Alors que le FC Barcelone a terrassé l’Olympiakos (6-1) ce mardi soir en Ligue des champions, c’est toute la planète PSG qui a poussé un (petit) soupir de soulagement. Et pour cause : le fantôme du tristement célèbre 6-1 face au Barça en 2017 a enfin été exorcisé… par les Catalans eux-mêmes. Décryptage d’un symbole fort, à l’heure où Paris écrit sa propre histoire européenne.
Un cauchemar vieux de huit ans enfin effacé
Le 8 mars 2017 reste gravé comme l’une des pages les plus douloureuses de l’histoire du Paris Saint-Germain. Ce soir-là, le club de la capitale s’inclinait 6-1 au Camp Nou, après avoir remporté le match aller 4-0 au Parc des Princes. Une élimination historique en huitièmes de finale de la Ligue des champions, devenue au fil des années un fardeau symbolique pour le projet QSI.
Depuis ce fameux revers, jamais Barcelone n’avait inscrit six buts lors d’un seul match en C1. Un chiffre lourd de sens, d’autant plus qu’il revenait systématiquement dans les débats lorsqu’était évoquée la fragilité mentale du PSG lors des grands rendez-vous européens.

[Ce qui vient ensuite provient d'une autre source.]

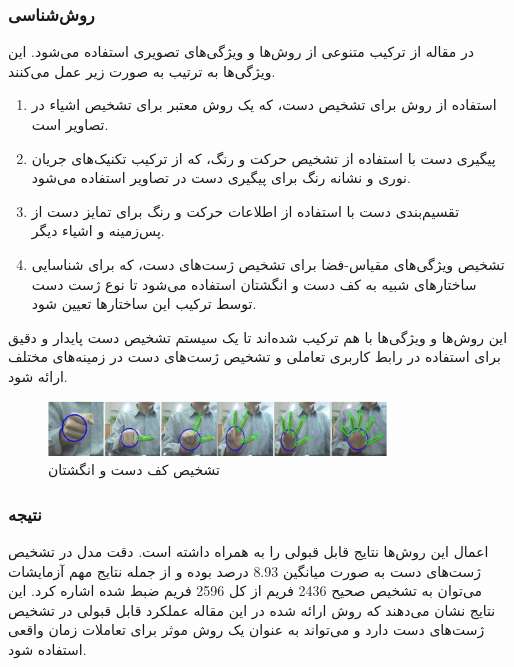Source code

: \subsubsection{روش‌شناسی}
در مقاله از ترکیب متنوعی از روش‌ها و ویژگی‌های تصویری استفاده می‌شود. این ویژگی‌ها به ترتیب به صورت زیر عمل می‌کنند.
\begin{enumerate}
    \item استفاده از روش  برای تشخیص دست، که یک روش معتبر برای تشخیص اشیاء در تصاویر است.
    \item پیگیری دست با استفاده از تشخیص حرکت و رنگ، که از ترکیب تکنیک‌های جریان نوری و نشانه رنگ برای پیگیری دست در تصاویر استفاده می‌شود.
    \item تقسیم‌بندی دست با استفاده از اطلاعات حرکت و رنگ برای تمایز دست از پس‌زمینه و اشیاء دیگر. 
    \item تشخیص ویژگی‌های مقیاس-فضا برای تشخیص ژست‌های دست، که برای شناسایی ساختارهای شبیه به کف دست و انگشتان استفاده می‌شود تا نوع ژست دست توسط ترکیب این ساختارها تعیین شود.
\end{enumerate}
  این روش‌ها و ویژگی‌ها با هم ترکیب شده‌اند تا یک سیستم تشخیص دست پایدار و دقیق برای استفاده در رابط کاربری تعاملی و تشخیص ژست‌های دست در زمینه‌های مختلف ارائه شود.

\begin{figure}[h]
    \centering
    \includegraphics[width=0.8\textwidth]{hand_gesture_feature.png}
    \caption{تشخیص کف دست و انگشتان}
\end{figure}

\subsubsection{نتیجه}
اعمال این روش‌ها نتایج قابل قبولی را به همراه داشته است. دقت مدل در تشخیص ژست‌های دست به صورت میانگین 8.93 درصد بوده و از جمله نتایج مهم آزمایشات می‌توان به تشخیص 
صحیح 2436 فریم از کل 2596 فریم ضبط شده اشاره کرد. این نتایج نشان می‌دهند که روش ارائه شده در این مقاله عملکرد قابل قبولی در تشخیص ژست‌های دست دارد و 
می‌تواند به عنوان یک روش موثر برای تعاملات زمان واقعی استفاده شود.
\cite{fang2007real}



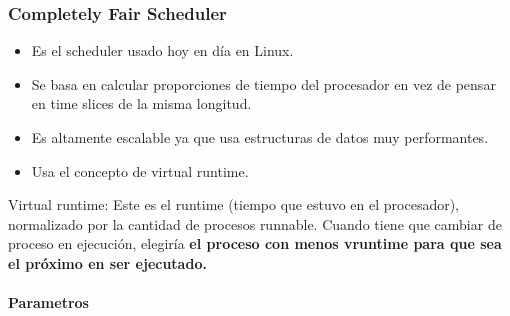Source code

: \documentclass{article}
\begin{document}
\subsubsection{Completely Fair
Scheduler}\label{completely-fair-scheduler}

\begin{itemize}
\item
  Es el scheduler usado hoy en día en Linux.
\item
  Se basa en calcular proporciones de tiempo del procesador en vez de
  pensar en time slices de la misma longitud.
\item
  Es altamente escalable ya que usa estructuras de datos muy
  performantes.
\item
  Usa el concepto de virtual runtime.
\end{itemize}

Virtual runtime: Este es el runtime (tiempo que estuvo en el
procesador), normalizado por la cantidad de procesos runnable. Cuando
tiene que cambiar de proceso en ejecución, elegiría \textbf{el proceso
con menos vruntime para que sea el próximo en ser ejecutado.}

\paragraph{Parametros}\label{parametros}
\end{document}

Mais ce 22 octobre 2025, ce record maudit a enfin trouvé successor, et ailleurs : sur la pelouse du Stade de Montjuïc, où le Barça a corrigé l’Olympiakos dans un festival offensif (6-1). Un scénario certes différent – aucune des deux équipes n’était en danger d’élimination – mais un score identique, qui permet au PSG et à ses supporters de reléguer définitivement ce traumatisme footballistique au passé.
Une victoire du Barça, un message pour l’Europe
Sur le plan sportif, ce large succès catalan envoie un signal fort à quelques jours du Clásico contre le Real Madrid. Avec des performances individuelles remarquées – triplé de Fermín López, doublé de Marcus Rashford, but de Lamine Yamal – l’équipe d’Hansi Flick montre qu’elle retrouve petit à petit un équilibre offensif en Coupe d’Europe.
L’exclusion du grec Santiago Hezze à la 57ᵉ minute a certes facilité les plans barcelonais, mais leur maestria technique et leur capacité à capitaliser sur la supériorité numérique marquent un tournant dans la saison continentale du club.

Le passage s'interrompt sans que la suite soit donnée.